Sunday, 25 August 2013

The Difference Between The Internet And The World Wide Web

The World Wide Web is what we navigate every day, what you’re reading this page on right now. It dates to 1991, while the Internet—the underlying network, the framework on which the Web lies—was created much earlier.


The mother of all computer networks, the Internet, grew out of government and university projects in the early 1970s. The obvious main predecessor of the Internet, ARPANET, was built by the US Government’s Advanced Research Projects Agency and became active in 1969. It was the first computer network to use packet switching technology—means of delivering information in small, easily transmitted “packets” that were relayed along points in the network (network switches and routers)—which helped maximize bandwidth efficiency.

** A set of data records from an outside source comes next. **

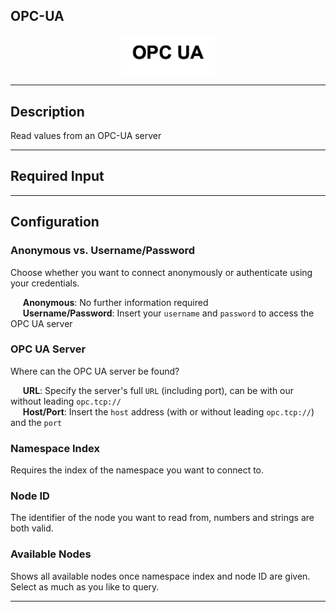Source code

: <!--
  ~ Licensed to the Apache Software Foundation (ASF) under one or more
  ~ contributor license agreements.  See the NOTICE file distributed with
  ~ this work for additional information regarding copyright ownership.
  ~ The ASF licenses this file to You under the Apache License, Version 2.0
  ~ (the "License"); you may not use this file except in compliance with
  ~ the License.  You may obtain a copy of the License at
  ~
  ~    http://www.apache.org/licenses/LICENSE-2.0
  ~
  ~ Unless required by applicable law or agreed to in writing, software
  ~ distributed under the License is distributed on an "AS IS" BASIS,
  ~ WITHOUT WARRANTIES OR CONDITIONS OF ANY KIND, either express or implied.
  ~ See the License for the specific language governing permissions and
  ~ limitations under the License.
  ~
  -->

## OPC-UA

<p align="center"> 
    <img src="icon.png" width="150px;" class="pe-image-documentation"/>
</p>

***

## Description

Read values from an OPC-UA server

***

## Required Input

***

## Configuration

### Anonymous vs. Username/Password

Choose whether you want to connect anonymously or authenticate using your credentials.

&nbsp;&nbsp;&nbsp;&nbsp; **Anonymous**: No further information required <br>
&nbsp;&nbsp;&nbsp;&nbsp; **Username/Password**: Insert your `username` and `password` to access the OPC UA server

### OPC UA Server

Where can the OPC UA server be found?

&nbsp;&nbsp;&nbsp;&nbsp; **URL**: Specify the server's full `URL` (including port), can be with our without leading `opc.tcp://`<br>
&nbsp;&nbsp;&nbsp;&nbsp; **Host/Port**: Insert the `host` address (with or without leading `opc.tcp://`) and the `port`<br>

### Namespace Index

Requires the index of the namespace you want to connect to.

### Node ID

The identifier of the node you want to read from, numbers and strings are both valid.

### Available Nodes

Shows all available nodes once namespace index and node ID are given.
Select as much as you like to query.

***
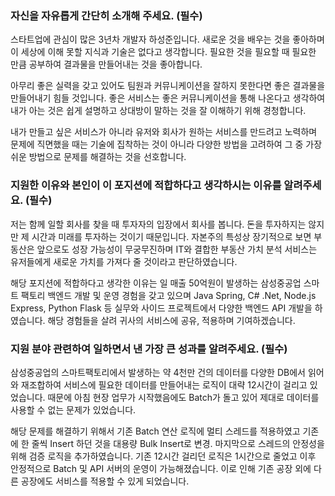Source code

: ### 자신을 자유롭게 간단히 소개해 주세요. (필수)
스타트업에 관심이 많은 3년차 개발자 하성준입니다. 새로운 것을 배우는 것을 좋아하며 이 세상에 이해 못할 지식과 기술은 없다고 생각합니다. 필요한 것을 필요할 때 필요한 만큼 공부하여 결과물을 만들어내는 것을 좋아합니다.  

아무리 좋은 실력을 갖고 있어도 팀원과 커뮤니케이션을 잘하지 못한다면 좋은 결과물을 만들어내기 힘들 것입니다. 좋은 서비스는 좋은 커뮤니케이션을 통해 나온다고 생각하여 내가 아는 것은 쉽게 설명하고 상대방이 말하는 것을 잘 이해하기 위해 경청합니다.  

내가 만들고 싶은 서비스가 아니라 유저와 회사가 원하는 서비스를 만드려고 노력하며 문제에 직면했을 때는 기술에 집착하는 것이 아니라 다양한 방법을 고려하여 그 중 가장 쉬운 방법으로 문제를 해결하는 것을 선호합니다.  

### 지원한 이유와 본인이 이 포지션에 적합하다고 생각하시는 이유를 알려주세요. (필수)
저는 함께 일할 회사를 찾을 때 투자자의 입장에서 회사를 봅니다. 돈을 투자하지는 않지만 제 시간과 미래를 투자하는 것이기 때문입니다. 자본주의 특성상 장기적으로 보면 부동산은 앞으로도 성장 가능성이 무궁무진하며 IT와 결합한 부동산 가치 분석 서비스는 유저들에게 새로운 가치를 가져다 줄 것이라고 판단하였습니다.

해당 포지션에 적합하다고 생각한 이유는 일 매출 50억원이 발생하는 삼성중공업 스마트 팩토리 백엔드 개발 및 운영 경험을 갖고 있으며 Java Spring, C# .Net, Node.js Express, Python Flask 등 실무와 사이드 프로젝트에서 다양한 백엔드 API 개발을 하였습니다. 해당 경험들을 살려 귀사의 서비스에 공유, 적용하며 기여하겠습니다.

### 지원 분야 관련하여 일하면서 낸 가장 큰 성과를 알려주세요. (필수)
삼성중공업의 스마트팩토리에서 발생하는 약 4천만 건의 데이터를 다양한 DB에서 읽어와 재조합하여 서비스에 필요한 데이터를 만들어내는 로직이 대략 12시간이 걸리고 있었습니다. 때문에 아침 현장 업무가 시작했음에도 Batch가 돌고 있어 제대로 데이터를 사용할 수 없는 문제가 있었습니다. 

해당 문제를 해결하기 위해서 기존 Batch 연산 로직에 멀티 스레드를 적용하였고 기존에 한 줄씩 Insert 하던 것을 대용량 Bulk Insert로 변경. 마지막으로 스레드의 안정성을 위해 검증 로직을 추가하였습니다. 기존 12시간 걸리던 로직은 1시간으로 줄었고 이후 안정적으로 Batch 및 API 서버의 운영이 가능해졌습니다. 이로 인해 기존 공장 외에 다른 공장에도 서비스를 적용할 수 있게 되었습니다.
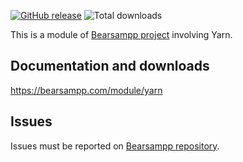 [![GitHub release](https://img.shields.io/github/release/bearsampp/module-yarn.svg?style=flat-square)](https://github.com/bearsampp/module-yarn/releases/latest)
![Total downloads](https://img.shields.io/github/downloads/bearsampp/module-yarn/total.svg?style=flat-square)

This is a module of [Bearsampp project](https://github.com/bearsampp/bearsampp) involving Yarn.

## Documentation and downloads

https://bearsampp.com/module/yarn

## Issues

Issues must be reported on [Bearsampp repository](https://github.com/bearsampp/bearsampp/issues).
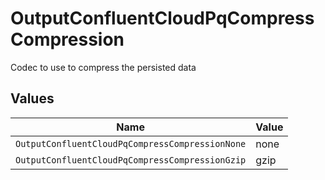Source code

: # OutputConfluentCloudPqCompressCompression

Codec to use to compress the persisted data


## Values

| Name                                            | Value                                           |
| ----------------------------------------------- | ----------------------------------------------- |
| `OutputConfluentCloudPqCompressCompressionNone` | none                                            |
| `OutputConfluentCloudPqCompressCompressionGzip` | gzip                                            |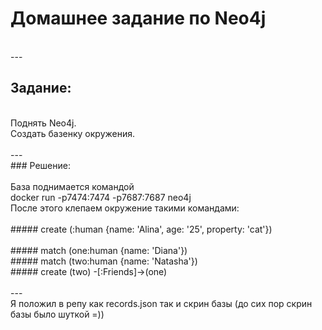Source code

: # Домашнее задание по Neo4j 
<br/>
---

## Задание:

<br/>
Поднять Neo4j.<br/>
Создать базенку окружения.<br/>
<br/>
---
<br/>
### Решение:<br/>
<br/>
База поднимается командой <br/>
docker run -p7474:7474 -p7687:7687 neo4j <br/>
После этого клепаем окружение такими командами: <br/>
<br/>
##### create (:human {name: 'Alina', age: '25', property: 'cat'}) <br/>
<br/>
##### match (one:human {name: 'Diana'})<br/>
##### match (two:human {name: 'Natasha'})<br/>
##### create (two) -[:Friends]->(one)<br/>
<br/>
---
<br/>
Я положил в репу как records.json так и скрин базы (до сих пор скрин базы было шуткой =))<br/>
<br/>
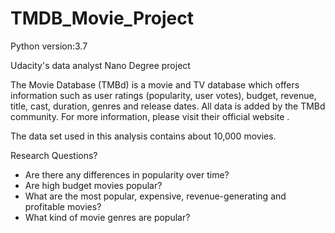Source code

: # TMDB_Movie_Project

Python version:3.7<p></p>
Udacity's data analyst Nano Degree project

The Movie Database (TMBd) is a movie and TV database which offers information such as user ratings (popularity, user votes), budget, revenue, title, cast, duration, genres and release dates. All data is added by the TMBd community. For more information, please visit their official website .

The data set used in this analysis contains about 10,000 movies.

Research Questions?
<ul>
  <li>Are there any differences in popularity over time?</li>
  <li>Are high budget movies popular?</li>
 <li>What are the most popular, expensive, revenue-generating and profitable movies?</li>
  <li>What kind of movie genres are popular?</li>
</ul>
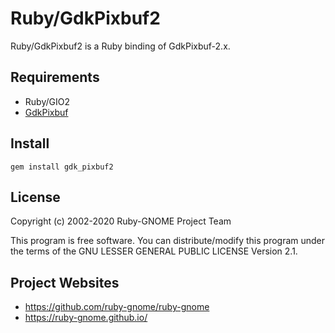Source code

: # Ruby/GdkPixbuf2

Ruby/GdkPixbuf2 is a Ruby binding of GdkPixbuf-2.x.

## Requirements

* Ruby/GIO2
* [GdkPixbuf](https://gitlab.gnome.org/GNOME/gdk-pixbuf)

## Install

    gem install gdk_pixbuf2

## License

Copyright (c) 2002-2020 Ruby-GNOME Project Team

This program is free software. You can distribute/modify this program 
under the terms of the GNU LESSER GENERAL PUBLIC LICENSE Version 2.1.

## Project Websites

* https://github.com/ruby-gnome/ruby-gnome
* https://ruby-gnome.github.io/
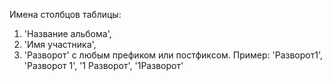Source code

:   Имена столбцов таблицы:
  1. 'Название альбома',
  2. 'Имя участника',
  3. 'Разворот' с любым префиком или постфиксом. Пример: 'Разворот1', 'Разворот 1', '1 Разворот', '1Разворот'
  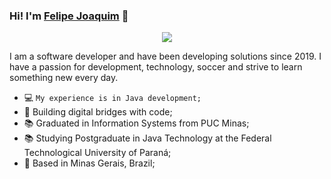 ### Hi! I'm [Felipe Joaquim](https://www.linkedin.com/in/felipe-joaquim-dev/) 👋

<p align="center">
    <a href="https://www.linkedin.com/in/felipe-joaquim-dev/"><img src="https://img.shields.io/badge/-LinkedIn-2D2B55?style=flat-square&logo=linkedin&logoColor=white"/></a>
</p>
<p> I am a software developer and have been developing solutions since 2019. I have a passion for development, technology, soccer and strive to learn something new every day.</p>

- 💻 `My experience is in Java development;`
- 🚀 Building digital bridges with code;
- 📚 Graduated in Information Systems from PUC Minas;
- 📚 Studying Postgraduate in Java Technology at the Federal Technological University of Paraná;
- 📌 Based in Minas Gerais, Brazil;
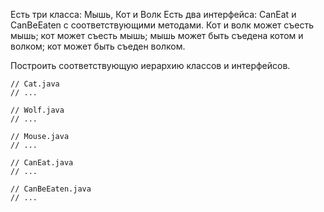 Есть три класса: Мышь, Кот и Волк
Есть два интерфейса: CanEat и CanBeEaten с соответствующими методами.
Кот и волк может съесть мышь; кот может съесть мышь; мышь может быть съедена котом и волком; кот может быть съеден 
волком.

Построить соответствующую иерархию классов и интерфейсов.

    // Cat.java
    // ...
<!-- -->
    // Wolf.java
    // ...
<!-- -->
    // Mouse.java
    // ...
<!-- -->
    // CanEat.java
    // ...
<!-- -->
    // CanBeEaten.java
    // ...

Put simply, the Internet is the sum of all other networks. Your home network, gigantic corporate networks, the network your cell phone is on—all are part of the uber-network known as the Internet. Things like instant messaging and email protocols were first used in the 1970s, long before the development of the World Wide Web.

The Web is a sort of graphical user interface for the Internet. It’s not a physical web of hardware (a network), but basically the software that runs on it—or, more accurately, a web of information in the form of hyperlinks. Hypertext Transfer Protocol (HTTP) is what enables the Web to run, and it is essentially just a way to log in to a certain domain (website) without having to ask permission (say, with a user name and password).

Though many think of the World Wide Web and the Internet as being synonymous, the Internet could (and did) exist without the Web—but the Web couldn’t exist without the Internet. The first web page on the first web server was created at Switzerland’s CERN lab by Tim Berners-Lee on August 6, 1991.